TASK PROMPT ▸
Pick out each line in these entries that contains the string "accompanying".
┄┄┄┄┄┄┄┄┄┄┄┄┄┄┄┄┄┄┄┄
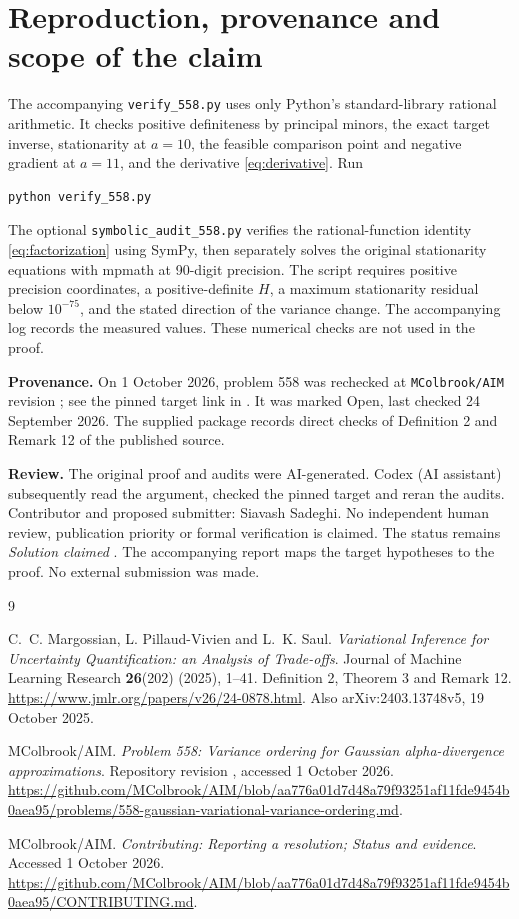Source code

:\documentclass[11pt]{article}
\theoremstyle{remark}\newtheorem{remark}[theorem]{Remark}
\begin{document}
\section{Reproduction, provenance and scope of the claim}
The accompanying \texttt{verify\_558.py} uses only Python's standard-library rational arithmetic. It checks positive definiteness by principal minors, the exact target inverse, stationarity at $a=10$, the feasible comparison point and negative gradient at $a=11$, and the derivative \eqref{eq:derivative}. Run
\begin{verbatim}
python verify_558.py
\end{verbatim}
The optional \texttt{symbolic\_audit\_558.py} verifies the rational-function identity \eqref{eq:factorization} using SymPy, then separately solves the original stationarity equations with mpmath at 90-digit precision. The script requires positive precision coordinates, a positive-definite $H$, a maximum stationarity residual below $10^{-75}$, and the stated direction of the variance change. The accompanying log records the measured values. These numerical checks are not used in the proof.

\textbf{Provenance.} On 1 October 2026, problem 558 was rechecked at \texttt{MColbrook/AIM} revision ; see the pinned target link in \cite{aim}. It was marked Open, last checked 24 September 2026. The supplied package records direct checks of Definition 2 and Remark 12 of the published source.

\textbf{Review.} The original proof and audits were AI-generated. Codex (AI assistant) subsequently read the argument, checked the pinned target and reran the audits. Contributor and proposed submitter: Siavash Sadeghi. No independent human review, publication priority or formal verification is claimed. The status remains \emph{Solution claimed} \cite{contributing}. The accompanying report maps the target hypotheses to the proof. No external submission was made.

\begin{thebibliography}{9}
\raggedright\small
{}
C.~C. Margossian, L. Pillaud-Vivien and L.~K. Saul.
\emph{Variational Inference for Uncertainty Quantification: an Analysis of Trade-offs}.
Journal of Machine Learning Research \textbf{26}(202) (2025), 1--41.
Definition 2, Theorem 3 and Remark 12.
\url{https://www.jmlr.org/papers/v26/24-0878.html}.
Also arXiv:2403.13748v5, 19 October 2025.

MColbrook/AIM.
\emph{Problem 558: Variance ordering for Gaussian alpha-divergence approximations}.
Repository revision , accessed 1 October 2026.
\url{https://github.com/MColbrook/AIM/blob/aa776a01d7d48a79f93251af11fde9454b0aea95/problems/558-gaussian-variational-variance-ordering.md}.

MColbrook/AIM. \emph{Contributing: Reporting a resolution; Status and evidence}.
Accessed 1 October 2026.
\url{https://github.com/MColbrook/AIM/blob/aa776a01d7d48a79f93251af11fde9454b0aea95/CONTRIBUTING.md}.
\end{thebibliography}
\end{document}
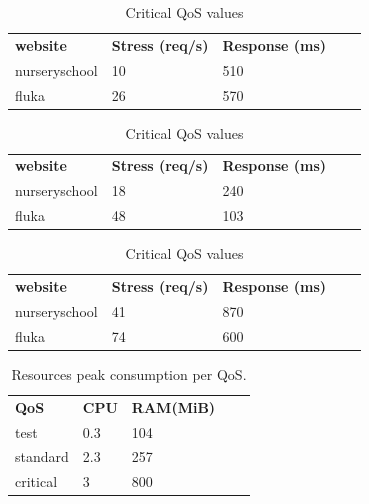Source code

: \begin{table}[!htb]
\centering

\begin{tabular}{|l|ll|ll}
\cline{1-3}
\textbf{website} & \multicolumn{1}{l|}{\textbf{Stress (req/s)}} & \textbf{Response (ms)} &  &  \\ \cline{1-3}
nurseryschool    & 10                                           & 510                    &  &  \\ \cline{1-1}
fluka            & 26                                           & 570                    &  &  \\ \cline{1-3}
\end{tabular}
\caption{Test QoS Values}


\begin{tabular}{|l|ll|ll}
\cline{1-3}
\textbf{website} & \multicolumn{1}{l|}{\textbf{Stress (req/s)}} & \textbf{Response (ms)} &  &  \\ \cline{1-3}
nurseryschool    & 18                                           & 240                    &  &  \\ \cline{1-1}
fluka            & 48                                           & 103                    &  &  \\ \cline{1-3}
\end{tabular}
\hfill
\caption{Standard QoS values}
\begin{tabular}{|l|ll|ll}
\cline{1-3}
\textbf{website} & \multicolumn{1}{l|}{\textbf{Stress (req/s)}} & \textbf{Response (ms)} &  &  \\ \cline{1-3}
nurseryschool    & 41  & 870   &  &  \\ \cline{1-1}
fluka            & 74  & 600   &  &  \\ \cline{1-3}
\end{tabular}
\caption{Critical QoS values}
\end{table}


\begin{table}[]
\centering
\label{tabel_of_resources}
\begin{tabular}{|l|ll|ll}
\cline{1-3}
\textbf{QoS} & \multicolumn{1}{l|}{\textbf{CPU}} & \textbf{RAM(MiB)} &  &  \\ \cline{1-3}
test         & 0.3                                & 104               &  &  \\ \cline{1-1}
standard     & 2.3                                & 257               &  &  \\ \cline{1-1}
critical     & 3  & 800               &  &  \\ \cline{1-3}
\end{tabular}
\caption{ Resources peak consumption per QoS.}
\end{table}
┄┄┄┄┄┄┄┄┄┄┄┄┄┄┄┄┄┄┄┄
ANSWER SECTION ▸
The accompanying \texttt{verify\_558.py} uses only Python's standard-library rational arithmetic. It checks positive definiteness by principal minors, the exact target inverse, stationarity at $a=10$, the feasible comparison point and negative gradient at $a=11$, and the derivative \eqref{eq:derivative}. Run
The optional \texttt{symbolic\_audit\_558.py} verifies the rational-function identity \eqref{eq:factorization} using SymPy, then separately solves the original stationarity equations with mpmath at 90-digit precision. The script requires positive precision coordinates, a positive-definite $H$, a maximum stationarity residual below $10^{-75}$, and the stated direction of the variance change. The accompanying log records the measured values. These numerical checks are not used in the proof.
\textbf{Review.} The original proof and audits were AI-generated. Codex (AI assistant) subsequently read the argument, checked the pinned target and reran the audits. Contributor and proposed submitter: Siavash Sadeghi. No independent human review, publication priority or formal verification is claimed. The status remains \emph{Solution claimed} \cite{contributing}. The accompanying report maps the target hypotheses to the proof. No external submission was made.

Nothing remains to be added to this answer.